Metropolitan News-Enterprise

 

Wednesday, November 14, 2012

 

Page 1

 

Court of Appeal Rules:

Firing Not Justified by Belief Employee Was Misusing Leave

 

By a MetNews Staff Writer

 

A man who went on medical leave and who, during that period, worked at his own fish market, may have been wrongfully denied restoration of his job, this district’s Court of Appeal ruled yesterday.

Div. Seven, in an opinion by Presiding Justice Dennis Perluss, said that a good-faith belief on the part of the employer, AutoNation, Inc., that its Power Toyota of Cerritos sales manager, Avery Richey, was misusing his leave time by working elsewhere was not enough to justify firing him.

The decision reverses Los Angeles Superior Court Judge Malcolm Mackey’s denial of Richey’s motion to vacate an arbitrator’s award in favor of the employer.

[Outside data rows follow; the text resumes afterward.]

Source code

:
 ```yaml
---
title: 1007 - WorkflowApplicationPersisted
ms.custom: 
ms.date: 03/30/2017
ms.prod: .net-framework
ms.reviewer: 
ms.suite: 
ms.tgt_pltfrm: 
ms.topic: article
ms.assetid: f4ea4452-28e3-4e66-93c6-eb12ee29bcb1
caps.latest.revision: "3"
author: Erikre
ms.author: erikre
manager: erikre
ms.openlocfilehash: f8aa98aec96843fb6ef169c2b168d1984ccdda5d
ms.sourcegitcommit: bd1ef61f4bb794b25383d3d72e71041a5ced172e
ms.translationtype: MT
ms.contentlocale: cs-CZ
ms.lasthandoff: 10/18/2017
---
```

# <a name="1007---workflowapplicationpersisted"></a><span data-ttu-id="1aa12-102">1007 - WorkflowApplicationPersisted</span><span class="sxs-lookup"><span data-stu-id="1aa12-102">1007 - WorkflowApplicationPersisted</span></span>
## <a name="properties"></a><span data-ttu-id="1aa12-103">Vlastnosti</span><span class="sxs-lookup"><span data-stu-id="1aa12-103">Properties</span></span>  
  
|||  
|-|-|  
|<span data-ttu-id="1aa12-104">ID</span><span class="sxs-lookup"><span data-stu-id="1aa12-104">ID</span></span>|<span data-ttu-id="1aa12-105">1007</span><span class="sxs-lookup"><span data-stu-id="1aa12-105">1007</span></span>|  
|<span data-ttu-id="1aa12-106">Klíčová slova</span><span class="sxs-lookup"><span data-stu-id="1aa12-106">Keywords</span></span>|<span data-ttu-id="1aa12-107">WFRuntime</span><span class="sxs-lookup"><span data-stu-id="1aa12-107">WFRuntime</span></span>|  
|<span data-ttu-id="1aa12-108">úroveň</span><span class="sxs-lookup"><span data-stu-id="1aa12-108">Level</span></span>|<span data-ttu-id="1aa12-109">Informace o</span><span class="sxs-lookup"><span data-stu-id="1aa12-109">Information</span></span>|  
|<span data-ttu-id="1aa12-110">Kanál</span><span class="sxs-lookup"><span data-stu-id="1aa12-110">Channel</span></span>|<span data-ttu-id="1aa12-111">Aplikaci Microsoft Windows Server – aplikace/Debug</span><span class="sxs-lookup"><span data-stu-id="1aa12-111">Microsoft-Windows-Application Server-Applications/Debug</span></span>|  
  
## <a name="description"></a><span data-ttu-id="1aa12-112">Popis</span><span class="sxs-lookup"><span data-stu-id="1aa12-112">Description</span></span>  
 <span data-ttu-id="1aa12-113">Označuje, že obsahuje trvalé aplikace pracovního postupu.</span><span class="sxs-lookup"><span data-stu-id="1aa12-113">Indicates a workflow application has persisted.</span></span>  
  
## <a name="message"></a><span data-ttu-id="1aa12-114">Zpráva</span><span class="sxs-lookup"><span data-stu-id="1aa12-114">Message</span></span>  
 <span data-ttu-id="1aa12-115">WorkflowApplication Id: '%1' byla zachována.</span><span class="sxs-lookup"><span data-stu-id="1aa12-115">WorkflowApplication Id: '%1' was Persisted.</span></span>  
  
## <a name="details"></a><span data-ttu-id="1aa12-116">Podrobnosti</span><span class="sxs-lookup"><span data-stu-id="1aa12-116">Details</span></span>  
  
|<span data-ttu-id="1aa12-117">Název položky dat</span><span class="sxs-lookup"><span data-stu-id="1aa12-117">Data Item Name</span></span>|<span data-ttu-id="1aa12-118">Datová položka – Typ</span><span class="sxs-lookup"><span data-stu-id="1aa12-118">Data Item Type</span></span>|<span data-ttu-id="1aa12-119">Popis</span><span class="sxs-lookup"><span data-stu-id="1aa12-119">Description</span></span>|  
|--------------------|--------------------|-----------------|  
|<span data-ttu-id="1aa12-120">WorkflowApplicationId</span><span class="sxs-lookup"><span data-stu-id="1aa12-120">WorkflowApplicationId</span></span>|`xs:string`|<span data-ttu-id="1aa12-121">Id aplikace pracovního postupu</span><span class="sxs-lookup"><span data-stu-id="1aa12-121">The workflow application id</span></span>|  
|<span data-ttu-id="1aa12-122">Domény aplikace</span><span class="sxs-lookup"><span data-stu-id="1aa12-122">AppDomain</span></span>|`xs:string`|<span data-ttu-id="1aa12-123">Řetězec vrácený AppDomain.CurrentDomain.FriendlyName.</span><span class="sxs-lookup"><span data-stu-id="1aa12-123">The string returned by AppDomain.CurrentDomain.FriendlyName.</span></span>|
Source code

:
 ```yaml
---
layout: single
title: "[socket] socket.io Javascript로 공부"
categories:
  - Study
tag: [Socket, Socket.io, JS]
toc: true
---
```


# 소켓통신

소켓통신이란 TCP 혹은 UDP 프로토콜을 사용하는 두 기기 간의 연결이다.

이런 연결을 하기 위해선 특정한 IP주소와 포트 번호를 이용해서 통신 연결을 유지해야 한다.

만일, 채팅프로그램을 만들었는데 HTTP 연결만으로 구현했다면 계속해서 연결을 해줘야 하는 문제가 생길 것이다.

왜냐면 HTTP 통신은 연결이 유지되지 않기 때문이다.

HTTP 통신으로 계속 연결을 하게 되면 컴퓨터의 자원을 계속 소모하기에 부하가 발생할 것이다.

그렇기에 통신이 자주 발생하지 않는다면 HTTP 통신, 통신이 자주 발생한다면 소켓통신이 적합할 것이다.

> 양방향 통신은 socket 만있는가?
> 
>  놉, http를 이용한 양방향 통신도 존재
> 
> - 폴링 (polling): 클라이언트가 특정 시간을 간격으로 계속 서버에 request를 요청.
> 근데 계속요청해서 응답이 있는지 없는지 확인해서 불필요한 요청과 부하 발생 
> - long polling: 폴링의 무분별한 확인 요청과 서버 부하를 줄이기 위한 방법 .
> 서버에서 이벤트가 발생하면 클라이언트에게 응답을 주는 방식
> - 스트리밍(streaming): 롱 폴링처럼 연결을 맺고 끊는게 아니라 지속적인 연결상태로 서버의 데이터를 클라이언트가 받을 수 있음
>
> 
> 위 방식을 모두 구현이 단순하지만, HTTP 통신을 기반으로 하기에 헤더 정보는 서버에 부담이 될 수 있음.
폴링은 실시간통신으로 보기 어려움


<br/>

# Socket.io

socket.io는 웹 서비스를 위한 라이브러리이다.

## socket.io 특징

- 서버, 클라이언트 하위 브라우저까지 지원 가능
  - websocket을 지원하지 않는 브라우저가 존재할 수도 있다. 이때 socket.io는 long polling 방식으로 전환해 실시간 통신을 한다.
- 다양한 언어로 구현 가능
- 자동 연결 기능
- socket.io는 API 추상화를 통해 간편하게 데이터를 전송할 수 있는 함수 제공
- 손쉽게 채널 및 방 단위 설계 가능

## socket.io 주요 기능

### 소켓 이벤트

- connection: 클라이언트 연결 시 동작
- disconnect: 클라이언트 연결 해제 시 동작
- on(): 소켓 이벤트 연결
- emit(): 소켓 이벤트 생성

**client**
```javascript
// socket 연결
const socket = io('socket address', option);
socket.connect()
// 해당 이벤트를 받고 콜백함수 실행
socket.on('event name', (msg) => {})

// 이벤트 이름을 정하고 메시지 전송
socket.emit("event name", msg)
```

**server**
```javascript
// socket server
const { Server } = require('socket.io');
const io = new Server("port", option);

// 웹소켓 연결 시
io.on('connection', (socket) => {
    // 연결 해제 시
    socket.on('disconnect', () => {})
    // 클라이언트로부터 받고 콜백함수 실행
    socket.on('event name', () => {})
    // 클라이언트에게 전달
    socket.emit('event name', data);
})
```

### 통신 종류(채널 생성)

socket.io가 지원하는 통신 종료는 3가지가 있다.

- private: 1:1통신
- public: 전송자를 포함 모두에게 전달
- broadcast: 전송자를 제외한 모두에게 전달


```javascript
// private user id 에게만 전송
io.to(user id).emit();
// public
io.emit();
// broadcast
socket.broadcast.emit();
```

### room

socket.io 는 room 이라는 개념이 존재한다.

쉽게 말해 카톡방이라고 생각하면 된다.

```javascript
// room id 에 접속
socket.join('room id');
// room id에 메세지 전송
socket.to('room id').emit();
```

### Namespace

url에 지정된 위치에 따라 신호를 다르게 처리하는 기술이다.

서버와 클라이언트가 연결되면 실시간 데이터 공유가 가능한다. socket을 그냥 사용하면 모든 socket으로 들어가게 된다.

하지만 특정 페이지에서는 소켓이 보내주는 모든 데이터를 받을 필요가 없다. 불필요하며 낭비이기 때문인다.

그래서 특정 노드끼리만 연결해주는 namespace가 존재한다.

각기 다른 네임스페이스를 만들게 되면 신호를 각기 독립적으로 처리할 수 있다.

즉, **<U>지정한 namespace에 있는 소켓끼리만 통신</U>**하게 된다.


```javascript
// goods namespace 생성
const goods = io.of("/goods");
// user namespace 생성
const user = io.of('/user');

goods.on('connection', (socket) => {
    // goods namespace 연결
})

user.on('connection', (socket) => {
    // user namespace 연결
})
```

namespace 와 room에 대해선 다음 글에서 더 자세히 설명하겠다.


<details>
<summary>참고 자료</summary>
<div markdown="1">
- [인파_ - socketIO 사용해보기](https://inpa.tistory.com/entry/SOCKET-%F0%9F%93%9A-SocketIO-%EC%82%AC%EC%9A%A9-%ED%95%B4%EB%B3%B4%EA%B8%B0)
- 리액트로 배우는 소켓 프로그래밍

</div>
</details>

Mackey said the “critical issue is whether the employer maintained a good-faith, reasonable belief” that Richey had abused his medical leave under the California Family Rights Act (“CFRA”) and the federal analogue. Such a belief, he concluded, was established, and was “enough to justify the employee’s discharge.”

He recited:

“Richey was operating his own fish market business at the time he claimed he was disabled. There is no showing that he was unable to do his job as sales manager if he could work at a fish market and there was no showing that he was severely disabled. It appears that he just had a back sprain from lifting furniture and was being treated by a chiropractor.”

Appeals Court’s View

Perluss saw it differently. He declared:

“[A]n employer may not, in terminating or failing to reinstate an employee who has been granted CFRA leave, defend a lawsuit from that employee based on its honest belief the employee was abusing his or her leave.”

The jurist wrote:

“The honest belief defense accepted by the arbitrator is incompatible with California statutes, regulations and case law and deprived Richey of his unwaivable statutory right to reinstatement under [Government Code] section 12945.2, subdivision (a). This clear legal error abridged Richey’s statutory rights under CFRA—rights based on, and intended to further, an important public policy.”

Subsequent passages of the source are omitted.